*SUPPLIED INFORMATION*:
____________

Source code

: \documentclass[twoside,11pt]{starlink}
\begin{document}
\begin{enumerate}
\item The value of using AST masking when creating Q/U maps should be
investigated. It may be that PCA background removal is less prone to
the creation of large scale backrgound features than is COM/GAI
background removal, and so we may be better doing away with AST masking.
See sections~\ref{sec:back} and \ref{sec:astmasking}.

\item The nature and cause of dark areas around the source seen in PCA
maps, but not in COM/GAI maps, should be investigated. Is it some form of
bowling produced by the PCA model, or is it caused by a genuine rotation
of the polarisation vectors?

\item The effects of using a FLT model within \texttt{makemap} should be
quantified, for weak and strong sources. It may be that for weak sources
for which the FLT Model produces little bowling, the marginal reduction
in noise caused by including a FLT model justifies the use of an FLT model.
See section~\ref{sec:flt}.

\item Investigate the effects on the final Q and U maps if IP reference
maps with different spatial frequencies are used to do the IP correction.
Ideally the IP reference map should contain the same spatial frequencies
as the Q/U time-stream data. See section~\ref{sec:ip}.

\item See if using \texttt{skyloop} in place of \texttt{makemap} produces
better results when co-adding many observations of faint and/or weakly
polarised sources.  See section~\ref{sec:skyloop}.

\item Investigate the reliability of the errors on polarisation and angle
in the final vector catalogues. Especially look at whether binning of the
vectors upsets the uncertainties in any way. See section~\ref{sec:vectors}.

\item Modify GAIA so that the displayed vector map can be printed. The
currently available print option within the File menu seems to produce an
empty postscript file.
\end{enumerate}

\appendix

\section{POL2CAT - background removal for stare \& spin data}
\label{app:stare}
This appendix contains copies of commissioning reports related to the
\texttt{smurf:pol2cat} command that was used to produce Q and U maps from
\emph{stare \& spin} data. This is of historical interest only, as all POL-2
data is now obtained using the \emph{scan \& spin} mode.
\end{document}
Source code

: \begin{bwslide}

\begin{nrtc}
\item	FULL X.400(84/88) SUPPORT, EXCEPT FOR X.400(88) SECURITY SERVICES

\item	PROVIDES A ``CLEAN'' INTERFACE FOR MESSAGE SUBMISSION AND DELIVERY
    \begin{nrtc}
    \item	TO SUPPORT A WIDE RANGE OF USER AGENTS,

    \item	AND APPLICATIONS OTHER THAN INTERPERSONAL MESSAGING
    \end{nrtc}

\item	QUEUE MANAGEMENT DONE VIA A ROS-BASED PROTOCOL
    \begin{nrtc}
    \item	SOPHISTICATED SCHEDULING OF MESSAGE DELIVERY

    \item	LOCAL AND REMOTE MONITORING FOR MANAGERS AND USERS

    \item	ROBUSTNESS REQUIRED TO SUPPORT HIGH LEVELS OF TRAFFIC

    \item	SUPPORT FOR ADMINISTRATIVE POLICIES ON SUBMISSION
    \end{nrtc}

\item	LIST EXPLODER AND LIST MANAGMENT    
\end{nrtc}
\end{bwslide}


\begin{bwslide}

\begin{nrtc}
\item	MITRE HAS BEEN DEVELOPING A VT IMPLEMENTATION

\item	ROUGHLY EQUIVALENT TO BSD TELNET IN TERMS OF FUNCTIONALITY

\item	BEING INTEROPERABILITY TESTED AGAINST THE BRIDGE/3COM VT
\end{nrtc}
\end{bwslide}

____________

*WORK REQUEST*: What you should produce is an exact retyping of every line above.

*ANSWER SECTION*:
Source code

: \documentclass[twoside,11pt]{starlink}
\begin{document}
\begin{enumerate}
\item The value of using AST masking when creating Q/U maps should be
investigated. It may be that PCA background removal is less prone to
the creation of large scale backrgound features than is COM/GAI
background removal, and so we may be better doing away with AST masking.
See sections~\ref{sec:back} and \ref{sec:astmasking}.

\item The nature and cause of dark areas around the source seen in PCA
maps, but not in COM/GAI maps, should be investigated. Is it some form of
bowling produced by the PCA model, or is it caused by a genuine rotation
of the polarisation vectors?

\item The effects of using a FLT model within \texttt{makemap} should be
quantified, for weak and strong sources. It may be that for weak sources
for which the FLT Model produces little bowling, the marginal reduction
in noise caused by including a FLT model justifies the use of an FLT model.
See section~\ref{sec:flt}.

\item Investigate the effects on the final Q and U maps if IP reference
maps with different spatial frequencies are used to do the IP correction.
Ideally the IP reference map should contain the same spatial frequencies
as the Q/U time-stream data. See section~\ref{sec:ip}.

\item See if using \texttt{skyloop} in place of \texttt{makemap} produces
better results when co-adding many observations of faint and/or weakly
polarised sources.  See section~\ref{sec:skyloop}.

\item Investigate the reliability of the errors on polarisation and angle
in the final vector catalogues. Especially look at whether binning of the
vectors upsets the uncertainties in any way. See section~\ref{sec:vectors}.

\item Modify GAIA so that the displayed vector map can be printed. The
currently available print option within the File menu seems to produce an
empty postscript file.
\end{enumerate}

\appendix

\section{POL2CAT - background removal for stare \& spin data}
\label{app:stare}
This appendix contains copies of commissioning reports related to the
\texttt{smurf:pol2cat} command that was used to produce Q and U maps from
\emph{stare \& spin} data. This is of historical interest only, as all POL-2
data is now obtained using the \emph{scan \& spin} mode.
\end{document}
Source code

: \begin{bwslide}

\begin{nrtc}
\item	FULL X.400(84/88) SUPPORT, EXCEPT FOR X.400(88) SECURITY SERVICES

\item	PROVIDES A ``CLEAN'' INTERFACE FOR MESSAGE SUBMISSION AND DELIVERY
    \begin{nrtc}
    \item	TO SUPPORT A WIDE RANGE OF USER AGENTS,

    \item	AND APPLICATIONS OTHER THAN INTERPERSONAL MESSAGING
    \end{nrtc}

\item	QUEUE MANAGEMENT DONE VIA A ROS-BASED PROTOCOL
    \begin{nrtc}
    \item	SOPHISTICATED SCHEDULING OF MESSAGE DELIVERY

    \item	LOCAL AND REMOTE MONITORING FOR MANAGERS AND USERS

    \item	ROBUSTNESS REQUIRED TO SUPPORT HIGH LEVELS OF TRAFFIC

    \item	SUPPORT FOR ADMINISTRATIVE POLICIES ON SUBMISSION
    \end{nrtc}

\item	LIST EXPLODER AND LIST MANAGMENT    
\end{nrtc}
\end{bwslide}


\begin{bwslide}

\begin{nrtc}
\item	MITRE HAS BEEN DEVELOPING A VT IMPLEMENTATION

\item	ROUGHLY EQUIVALENT TO BSD TELNET IN TERMS OF FUNCTIONALITY

\item	BEING INTEROPERABILITY TESTED AGAINST THE BRIDGE/3COM VT
\end{nrtc}
\end{bwslide}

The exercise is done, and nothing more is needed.